2.8. La soluzione adottata dalla Corte territoriale è quindi corretta, avendo applicato gli esposti principi. Parimenti corretta è la mancata ammissione delle prove tendenti a dimostrare specifici inadempimenti in cui sarebbe incorsa la lavoratrice nell’espletamento della prestazione: tali inadempimenti infatti, peraltro neppure tempestivamente contestati, avrebbero potuto integrare una ragione giustificativa del recesso (il giustificato motivo soggettivo o la giusta causa) ontologicamente diversa ed eterogenea rispetto al mancato superamento della prova formalmente invocato nella motivazione del licenziamento, regolato da diversa disciplina ed ancorato a diversi presupposti, che attengono al complessivo esito negativo dell’esperimento con riguardo al comportamento ed alle qualità professionali del lavoratore (Corte Cost. n. 189 del 1980), anche a prescindere dalla sussistenza di specifiche condotte addebitabili.

3. Segue il rigetto del ricorso e la condanna della parte ricorrente al pagamento delle spese del giudizio, liquidate come da dispositivo.

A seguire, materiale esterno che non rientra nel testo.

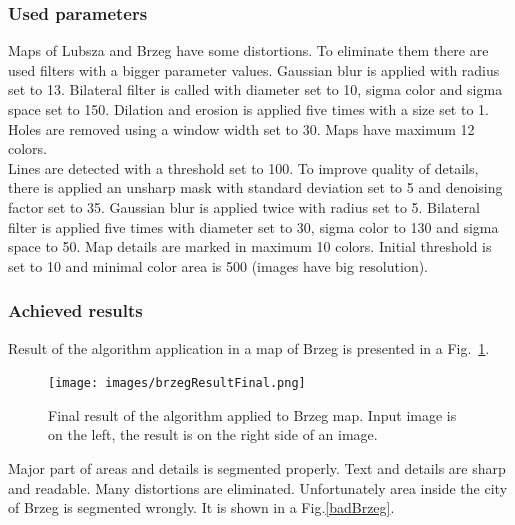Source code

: \documentclass[a4paper,onecolumn,oneside,12pt]{memoir}
\begin{document}
\subsubsection{Used parameters}

Maps of Lubsza and Brzeg have some distortions. To eliminate them there are used filters with a
bigger parameter values. Gaussian blur is applied with radius set to 13. Bilateral filter is
called with diameter set to 10, sigma color and sigma space set to 150. Dilation and erosion is
applied five times with a size set to 1. Holes are removed using a window width set to 30. Maps
have maximum 12 colors. \\

Lines are detected with a threshold set to 100. To improve quality of details, there is applied an
unsharp mask with standard deviation set to 5 and denoising factor set to 35. Gaussian blur is
applied twice with radius set to 5. Bilateral filter is applied five times with diameter set to 30,
sigma color to 130 and sigma space to 50. Map details are marked in maximum 10 colors. Initial
threshold is set to 10 and minimal color area is 500 (images have big resolution).

\subsubsection{Achieved results}

Result of the algorithm application in a map of Brzeg is presented in a Fig.~\ref{brzegResult}.

\begin{figure}[!ht]
\begin{center}
\texttt{[image: images/brzegResultFinal.png]}
\caption{Final result of the algorithm applied to Brzeg map. Input image is on the left, the result
is on the right side of an image.}
\label{brzegResult}
\end{center}
\end{figure}

Major part of areas and details is segmented properly. Text and details are sharp and readable.
Many distortions are eliminated. Unfortunately area inside the city of Brzeg is segmented wrongly.
It is shown in a Fig.\ref{badBrzeg}.
\end{document}
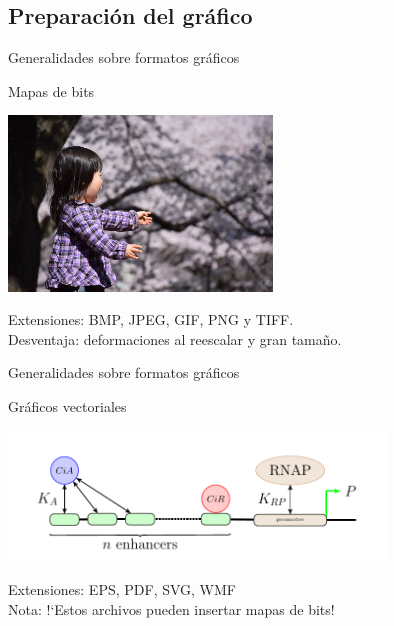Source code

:\documentclass[10pt]{beamer}
\begin{document}
\subsection{Preparación del gráfico}
\begin{frame}{Generalidades sobre formatos gr\'aficos}
\begin{block}{Mapas de bits} 
\begin{center}
\includegraphics[width=7cm]{./graficos/sorpresa.jpg}
\end{center}
Extensiones: BMP, JPEG, GIF, PNG y TIFF. \\
{\small Desventaja: deformaciones al reescalar y gran tama\~no.}
\end{block}
\end{frame}
\begin{frame}{Generalidades sobre formatos gr\'aficos}
\begin{block} {Gr\'aficos vectoriales} 
\begin{center}
\includegraphics[width=10cm]{./graficos/bp2.pdf}
\end{center}
Extensiones: EPS, PDF, SVG, WMF \\
{\small Nota: !`Estos archivos pueden insertar mapas de bits! }
\end{block}
\end{frame}
\end{document}
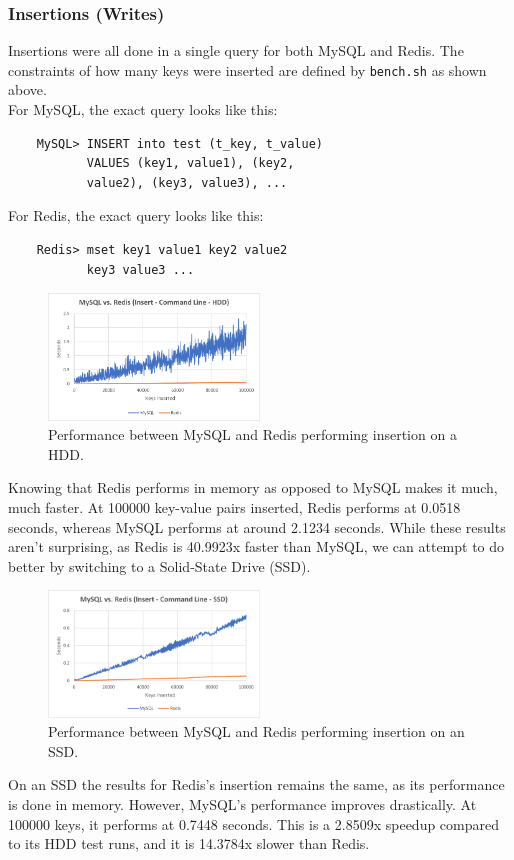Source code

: \documentclass[letterpaper, 10 pt, conference]{ieeeconf}
\begin{document}
\subsubsection{Insertions (Writes)}
Insertions were all done in a single query for both MySQL and Redis. The constraints of how many keys were inserted are defined by \texttt{bench.sh} as shown above.\\
For MySQL, the exact query looks like this:
\begin{verbatim}
    MySQL> INSERT into test (t_key, t_value)
           VALUES (key1, value1), (key2,
           value2), (key3, value3), ...
\end{verbatim}
For Redis, the exact query looks like this:
\begin{verbatim}
    Redis> mset key1 value1 key2 value2
           key3 value3 ...
\end{verbatim}
\begin{figure}[h]
    \centering
    \includegraphics[width=0.5\textwidth]{1.png}
    \caption{Performance between MySQL and Redis performing insertion on a HDD.}
    \label{fig:mesh1}
\end{figure}
Knowing that Redis performs in memory as opposed to MySQL makes it much, much faster. At 100000 key-value pairs inserted, Redis performs at 0.0518 seconds, whereas MySQL performs at around 2.1234 seconds. While these results aren't surprising, as Redis is 40.9923x faster than MySQL, we can attempt to do better by switching to a Solid-State Drive (SSD).
\begin{figure}[h]
    \centering
    \includegraphics[width=0.5\textwidth]{2.png}
    \caption{Performance between MySQL and Redis performing insertion on an SSD.}
    \label{fig:mesh1}
\end{figure}
On an SSD the results for Redis's insertion remains the same, as its performance is done in memory. However, MySQL's performance improves drastically. At 100000 keys, it performs at 0.7448 seconds. This is a 2.8509x speedup compared to its HDD test runs, and it is 14.3784x slower than Redis.
\end{document}
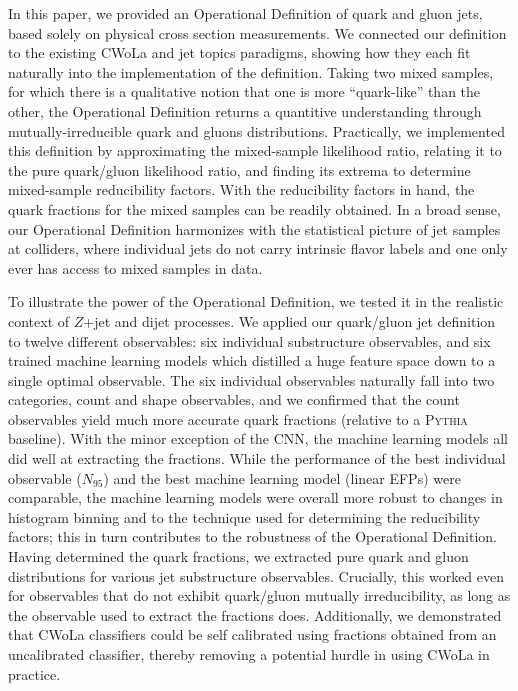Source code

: \documentclass[letterpaper,11pt]{article}
\newcommand{\pythia}{\textsc{Pythia}\xspace}
\begin{document}
In this paper, we provided an Operational Definition of quark and gluon jets, based solely on physical cross section measurements. 
%
We connected our definition to the existing CWoLa and jet topics paradigms, showing how they each fit naturally into the implementation of the definition.
%
Taking two mixed samples, for which there is a qualitative notion that one is more ``quark-like'' than the other, the Operational Definition returns a quantitive understanding through mutually-irreducible quark and gluons distributions.
%
Practically, we implemented this definition by approximating the mixed-sample likelihood ratio, relating it to the pure quark/gluon likelihood ratio, and finding its extrema to determine mixed-sample reducibility factors.
%
With the reducibility factors in hand, the quark fractions for the mixed samples can be readily obtained.
%
In a broad sense, our Operational Definition harmonizes with the statistical picture of jet samples at colliders, where individual jets do not carry intrinsic flavor labels and one only ever has access to mixed samples in data.


To illustrate the power of the Operational Definition, we tested it in the realistic context of $Z$+jet and dijet processes.
%
We applied our quark/gluon jet definition to twelve different observables:  six individual substructure observables, and six trained machine learning models which distilled a huge feature space down to a single optimal observable.
%
The six individual observables naturally fall into two categories, count and shape observables, and we confirmed that the count observables yield much more accurate quark fractions (relative to a \pythia baseline).
%
With the minor exception of the CNN, the machine learning models all did well at extracting the fractions.
%
While the performance of the best individual observable ($N_{95}$) and the best machine learning model (linear EFPs) were comparable, the machine learning models were overall more robust to changes in histogram binning and to the technique used for determining the reducibility factors; this in turn contributes to the robustness of the Operational Definition.
%
Having determined the quark fractions, we extracted pure quark and gluon distributions for various jet substructure observables.
%
Crucially, this worked even for observables that do not exhibit quark/gluon mutually irreducibility, as long as the observable used to extract the fractions does.
%
Additionally, we demonstrated that CWoLa classifiers could be self calibrated using fractions obtained from an uncalibrated classifier, thereby removing a potential hurdle in using CWoLa in practice.
\end{document}
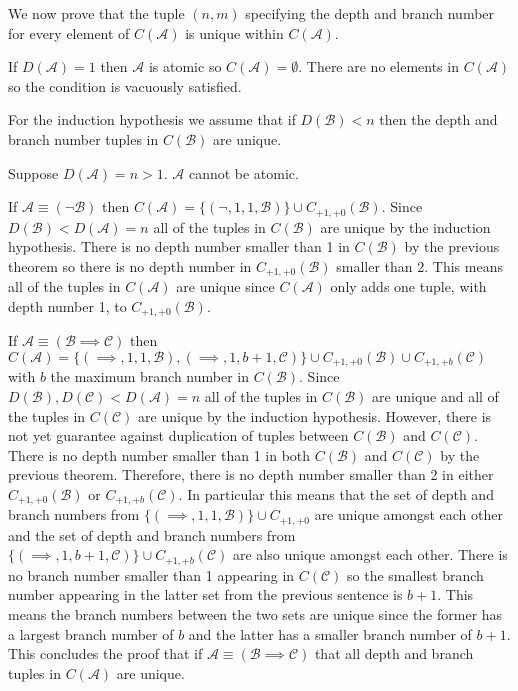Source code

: \documentclass[12pt]{article}
\newcommand{\mc}[1]{\mathcal{#1}}
\begin{document}
We now prove that the tuple $(n, m)$ specifying the depth and branch number for every element of $C(\mc{A})$ is unique within $C(\mc{A})$. 

If $D(\mc{A}) = 1$ then $\mc{A}$ is atomic so $C(\mc{A}) = \emptyset$. There are no elements in $C(\mc{A})$ so the condition is vacuously satisfied.

For the induction hypothesis we assume that if $D(\mc{B}) < n$ then the depth and branch number tuples in $C(\mc{B})$ are unique.

Suppose $D(\mc{A}) = n > 1$. $\mc{A}$ cannot be atomic.

If $\mc{A} \equiv (\lnot \mc{B})$ then $C(\mc{A}) = \{(\lnot, 1, 1, \mc{B})\} \cup C_{+1, +0}(\mc{B})$. Since $D(\mc{B}) < D(\mc{A}) = n$ all of the tuples in $C(\mc{B})$ are unique by the induction hypothesis. There is no depth number smaller than 1 in $C(\mc{B})$ by the previous theorem so there is no depth number in $C_{+1, +0}(\mc{B})$ smaller than 2. This means all of the tuples in $C(\mc{A})$ are unique since $C(\mc{A})$ only adds one tuple, with depth number 1, to $C_{+1, +0}(\mc{B})$.

If $\mc{A} \equiv (\mc{B} \implies \mc{C})$ then $C(\mc{A}) = \{(\implies, 1, 1, \mc{B}), (\implies, 1, b+1, \mc{C})\} \cup C_{+1, +0}(\mc{B}) \cup C_{+1, +b}(\mc{C})$ with $b$ the maximum branch number in $C(\mc{B})$. Since $D(\mc{B}), D(\mc{C}) < D(\mc{A}) = n$ all of the tuples in $C(\mc{B})$ are unique and all of the tuples in $C(\mc{C})$ are unique by the induction hypothesis. However, there is not yet guarantee against duplication of tuples between $C(\mc{B})$ and $C(\mc{C})$. There is no depth number smaller than 1 in both $C(\mc{B})$ and $C(\mc{C})$ by the previous theorem. Therefore, there is no depth number smaller than 2 in either $C_{+1, +0}(\mc{B})$ or $C_{+1, +b}(\mc{C})$. In particular this means that the set of depth and branch numbers from $\{(\implies, 1, 1, \mc{B})\} \cup C_{+1, +0}$ are unique amongst each other and the set of depth and branch numbers from $\{(\implies, 1, b+1, \mc{C})\} \cup C_{+1, +b}(\mc{C})$ are also unique amongst each other. There is no branch number smaller than 1 appearing in $C(\mc{C})$ so the smallest branch number appearing in the latter set from the previous sentence is $b+1$. This means the branch numbers between the two sets are unique since the former has a largest branch number of $b$ and the latter has a smaller branch number of $b+1$. This concludes the proof that if $\mc{A} \equiv (\mc{B} \implies \mc{C})$ that all depth and branch tuples in $C(\mc{A})$ are unique.
\end{document}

Il rigetto integrale del ricorso determina la sussistenza dei presupposti previsti dal primo periodo del D.P.R. 30 maggio 2002, n. 115, art. 13, comma 1 quater, introdotto dalla L. 24 dicembre 2012, n. 228, art. 1, comma 17, per il raddoppio del contributo unificato dovuto per il ricorso stesso.

PQM

La Corte rigetta il ricorso. Condanna la parte ricorrente al pagamento in solido delle spese del giudizio, che liquida in complessivi Euro 4.500,00 per compensi professionali, oltre ad Euro 100,00 per esborsi, rimborso spese generali nella misura del 15% ed accessori di legge.

Ai sensi del D.P.R. 30 maggio 2002, n. 115, art. 13, comma 1 quater, dichiara la sussistenza dei presupposti per il versamento, da parte del ricorrente, dell’ulteriore importo a titolo di contributo unificato pari a quello dovuto per il ricorso, a norma del cit. art. 13, comma 1 bis.

Così deciso in Roma, nella Camera di consiglio, il 28 aprile 2016.